[THE TASK]
Go through the entries below and collect each line with the string "pada" in it.

[RECORDS SUPPLIED]
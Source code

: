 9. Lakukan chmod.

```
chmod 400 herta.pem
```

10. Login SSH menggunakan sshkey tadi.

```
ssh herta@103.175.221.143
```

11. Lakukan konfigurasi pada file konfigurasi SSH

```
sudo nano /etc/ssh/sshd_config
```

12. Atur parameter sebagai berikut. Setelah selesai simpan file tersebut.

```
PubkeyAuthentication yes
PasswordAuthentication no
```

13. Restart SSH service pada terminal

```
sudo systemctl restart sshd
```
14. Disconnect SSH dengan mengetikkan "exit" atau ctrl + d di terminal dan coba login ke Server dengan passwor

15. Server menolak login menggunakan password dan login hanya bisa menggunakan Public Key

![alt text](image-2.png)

[EXERCISE RESULT]
11. Lakukan konfigurasi pada file konfigurasi SSH
13. Restart SSH service pada terminal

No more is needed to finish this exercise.